▶ _TASK OBJECTIVE_: Reprint the entries without altering anything.

▶ _DATA RECORDS_:
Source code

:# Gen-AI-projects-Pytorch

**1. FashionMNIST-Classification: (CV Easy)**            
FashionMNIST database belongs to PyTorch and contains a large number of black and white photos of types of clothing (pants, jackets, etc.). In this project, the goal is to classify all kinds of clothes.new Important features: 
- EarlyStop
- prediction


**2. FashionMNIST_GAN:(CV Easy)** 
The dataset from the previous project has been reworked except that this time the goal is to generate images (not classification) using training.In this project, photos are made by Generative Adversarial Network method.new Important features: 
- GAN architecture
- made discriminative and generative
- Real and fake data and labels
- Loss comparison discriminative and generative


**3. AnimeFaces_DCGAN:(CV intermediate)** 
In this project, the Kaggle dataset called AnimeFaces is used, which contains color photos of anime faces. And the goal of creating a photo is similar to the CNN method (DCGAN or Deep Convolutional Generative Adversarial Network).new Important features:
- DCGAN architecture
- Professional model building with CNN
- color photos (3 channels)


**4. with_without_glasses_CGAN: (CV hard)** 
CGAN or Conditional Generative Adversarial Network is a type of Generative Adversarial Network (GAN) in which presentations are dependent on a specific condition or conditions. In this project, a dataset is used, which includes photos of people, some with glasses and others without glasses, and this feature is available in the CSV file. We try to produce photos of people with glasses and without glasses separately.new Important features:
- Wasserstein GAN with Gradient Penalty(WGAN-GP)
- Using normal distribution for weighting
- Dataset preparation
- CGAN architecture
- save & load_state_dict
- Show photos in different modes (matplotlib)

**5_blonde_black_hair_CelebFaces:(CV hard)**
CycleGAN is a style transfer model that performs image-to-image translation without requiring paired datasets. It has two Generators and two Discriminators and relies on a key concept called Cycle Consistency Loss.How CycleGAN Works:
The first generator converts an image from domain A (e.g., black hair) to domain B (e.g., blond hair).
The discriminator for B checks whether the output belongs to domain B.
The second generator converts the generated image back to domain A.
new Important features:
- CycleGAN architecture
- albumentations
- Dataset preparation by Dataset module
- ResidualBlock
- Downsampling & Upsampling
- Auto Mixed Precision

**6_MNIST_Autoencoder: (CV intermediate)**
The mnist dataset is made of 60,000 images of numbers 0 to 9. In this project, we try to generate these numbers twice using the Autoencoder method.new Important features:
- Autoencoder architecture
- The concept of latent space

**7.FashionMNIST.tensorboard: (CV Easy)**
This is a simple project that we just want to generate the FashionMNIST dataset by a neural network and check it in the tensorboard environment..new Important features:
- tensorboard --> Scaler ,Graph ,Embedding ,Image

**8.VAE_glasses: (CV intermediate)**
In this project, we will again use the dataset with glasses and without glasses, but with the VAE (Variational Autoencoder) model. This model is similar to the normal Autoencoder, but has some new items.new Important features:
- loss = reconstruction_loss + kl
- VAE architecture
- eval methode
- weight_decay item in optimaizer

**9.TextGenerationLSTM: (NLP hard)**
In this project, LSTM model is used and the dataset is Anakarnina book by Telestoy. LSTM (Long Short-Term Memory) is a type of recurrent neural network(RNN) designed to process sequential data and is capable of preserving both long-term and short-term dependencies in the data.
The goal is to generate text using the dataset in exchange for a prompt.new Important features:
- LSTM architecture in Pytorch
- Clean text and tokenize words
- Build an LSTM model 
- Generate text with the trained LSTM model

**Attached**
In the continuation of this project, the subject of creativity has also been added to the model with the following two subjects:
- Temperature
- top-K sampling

▶ _TASK ANSWER_:
Source code

:# Gen-AI-projects-Pytorch

**1. FashionMNIST-Classification: (CV Easy)**            
FashionMNIST database belongs to PyTorch and contains a large number of black and white photos of types of clothing (pants, jackets, etc.). In this project, the goal is to classify all kinds of clothes.new Important features: 
- EarlyStop
- prediction


**2. FashionMNIST_GAN:(CV Easy)** 
The dataset from the previous project has been reworked except that this time the goal is to generate images (not classification) using training.In this project, photos are made by Generative Adversarial Network method.new Important features: 
- GAN architecture
- made discriminative and generative
- Real and fake data and labels
- Loss comparison discriminative and generative


**3. AnimeFaces_DCGAN:(CV intermediate)** 
In this project, the Kaggle dataset called AnimeFaces is used, which contains color photos of anime faces. And the goal of creating a photo is similar to the CNN method (DCGAN or Deep Convolutional Generative Adversarial Network).new Important features:
- DCGAN architecture
- Professional model building with CNN
- color photos (3 channels)


**4. with_without_glasses_CGAN: (CV hard)** 
CGAN or Conditional Generative Adversarial Network is a type of Generative Adversarial Network (GAN) in which presentations are dependent on a specific condition or conditions. In this project, a dataset is used, which includes photos of people, some with glasses and others without glasses, and this feature is available in the CSV file. We try to produce photos of people with glasses and without glasses separately.new Important features:
- Wasserstein GAN with Gradient Penalty(WGAN-GP)
- Using normal distribution for weighting
- Dataset preparation
- CGAN architecture
- save & load_state_dict
- Show photos in different modes (matplotlib)

**5_blonde_black_hair_CelebFaces:(CV hard)**
CycleGAN is a style transfer model that performs image-to-image translation without requiring paired datasets. It has two Generators and two Discriminators and relies on a key concept called Cycle Consistency Loss.How CycleGAN Works:
The first generator converts an image from domain A (e.g., black hair) to domain B (e.g., blond hair).
The discriminator for B checks whether the output belongs to domain B.
The second generator converts the generated image back to domain A.
new Important features:
- CycleGAN architecture
- albumentations
- Dataset preparation by Dataset module
- ResidualBlock
- Downsampling & Upsampling
- Auto Mixed Precision

**6_MNIST_Autoencoder: (CV intermediate)**
The mnist dataset is made of 60,000 images of numbers 0 to 9. In this project, we try to generate these numbers twice using the Autoencoder method.new Important features:
- Autoencoder architecture
- The concept of latent space

**7.FashionMNIST.tensorboard: (CV Easy)**
This is a simple project that we just want to generate the FashionMNIST dataset by a neural network and check it in the tensorboard environment..new Important features:
- tensorboard --> Scaler ,Graph ,Embedding ,Image

**8.VAE_glasses: (CV intermediate)**
In this project, we will again use the dataset with glasses and without glasses, but with the VAE (Variational Autoencoder) model. This model is similar to the normal Autoencoder, but has some new items.new Important features:
- loss = reconstruction_loss + kl
- VAE architecture
- eval methode
- weight_decay item in optimaizer

**9.TextGenerationLSTM: (NLP hard)**
In this project, LSTM model is used and the dataset is Anakarnina book by Telestoy. LSTM (Long Short-Term Memory) is a type of recurrent neural network(RNN) designed to process sequential data and is capable of preserving both long-term and short-term dependencies in the data.
The goal is to generate text using the dataset in exchange for a prompt.new Important features:
- LSTM architecture in Pytorch
- Clean text and tokenize words
- Build an LSTM model 
- Generate text with the trained LSTM model

**Attached**
In the continuation of this project, the subject of creativity has also been added to the model with the following two subjects:
- Temperature
- top-K sampling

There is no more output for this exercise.